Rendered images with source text
________________________________________
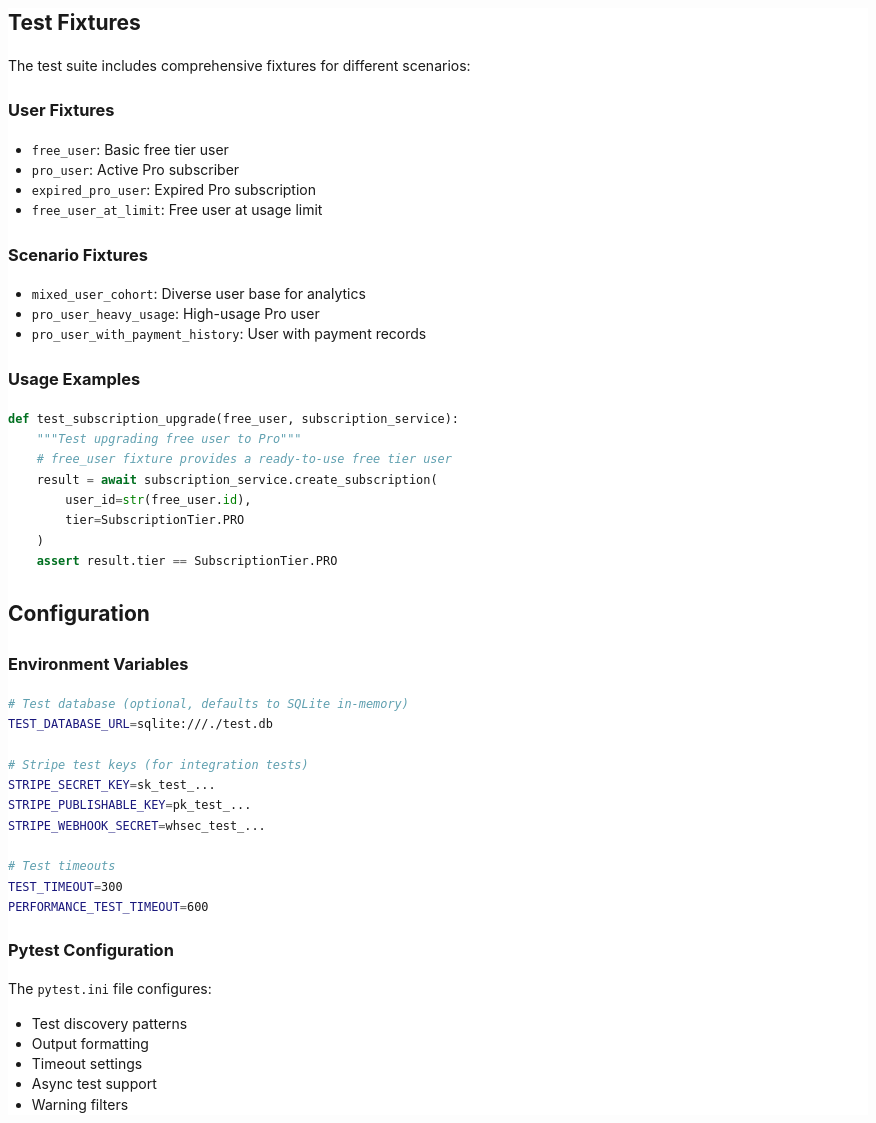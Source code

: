 ## Test Fixtures

The test suite includes comprehensive fixtures for different scenarios:

### User Fixtures
- `free_user`: Basic free tier user
- `pro_user`: Active Pro subscriber
- `expired_pro_user`: Expired Pro subscription
- `free_user_at_limit`: Free user at usage limit

### Scenario Fixtures
- `mixed_user_cohort`: Diverse user base for analytics
- `pro_user_heavy_usage`: High-usage Pro user
- `pro_user_with_payment_history`: User with payment records

### Usage Examples

```python
def test_subscription_upgrade(free_user, subscription_service):
    """Test upgrading free user to Pro"""
    # free_user fixture provides a ready-to-use free tier user
    result = await subscription_service.create_subscription(
        user_id=str(free_user.id),
        tier=SubscriptionTier.PRO
    )
    assert result.tier == SubscriptionTier.PRO
```

## Configuration

### Environment Variables

```bash
# Test database (optional, defaults to SQLite in-memory)
TEST_DATABASE_URL=sqlite:///./test.db

# Stripe test keys (for integration tests)
STRIPE_SECRET_KEY=sk_test_...
STRIPE_PUBLISHABLE_KEY=pk_test_...
STRIPE_WEBHOOK_SECRET=whsec_test_...

# Test timeouts
TEST_TIMEOUT=300
PERFORMANCE_TEST_TIMEOUT=600
```

### Pytest Configuration

The `pytest.ini` file configures:
- Test discovery patterns
- Output formatting
- Timeout settings
- Async test support
- Warning filters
________________________________________
* [Aim of the task] Your answer must be every record above, word for word, with no pictures.

* [Answer section]
Source code

: ## Test Fixtures

The test suite includes comprehensive fixtures for different scenarios:

### User Fixtures
- `free_user`: Basic free tier user
- `pro_user`: Active Pro subscriber
- `expired_pro_user`: Expired Pro subscription
- `free_user_at_limit`: Free user at usage limit

### Scenario Fixtures
- `mixed_user_cohort`: Diverse user base for analytics
- `pro_user_heavy_usage`: High-usage Pro user
- `pro_user_with_payment_history`: User with payment records

### Usage Examples

```python
def test_subscription_upgrade(free_user, subscription_service):
    """Test upgrading free user to Pro"""
    # free_user fixture provides a ready-to-use free tier user
    result = await subscription_service.create_subscription(
        user_id=str(free_user.id),
        tier=SubscriptionTier.PRO
    )
    assert result.tier == SubscriptionTier.PRO
```

## Configuration

### Environment Variables

```bash
# Test database (optional, defaults to SQLite in-memory)
TEST_DATABASE_URL=sqlite:///./test.db

# Stripe test keys (for integration tests)
STRIPE_SECRET_KEY=sk_test_...
STRIPE_PUBLISHABLE_KEY=pk_test_...
STRIPE_WEBHOOK_SECRET=whsec_test_...

# Test timeouts
TEST_TIMEOUT=300
PERFORMANCE_TEST_TIMEOUT=600
```

### Pytest Configuration

The `pytest.ini` file configures:
- Test discovery patterns
- Output formatting
- Timeout settings
- Async test support
- Warning filters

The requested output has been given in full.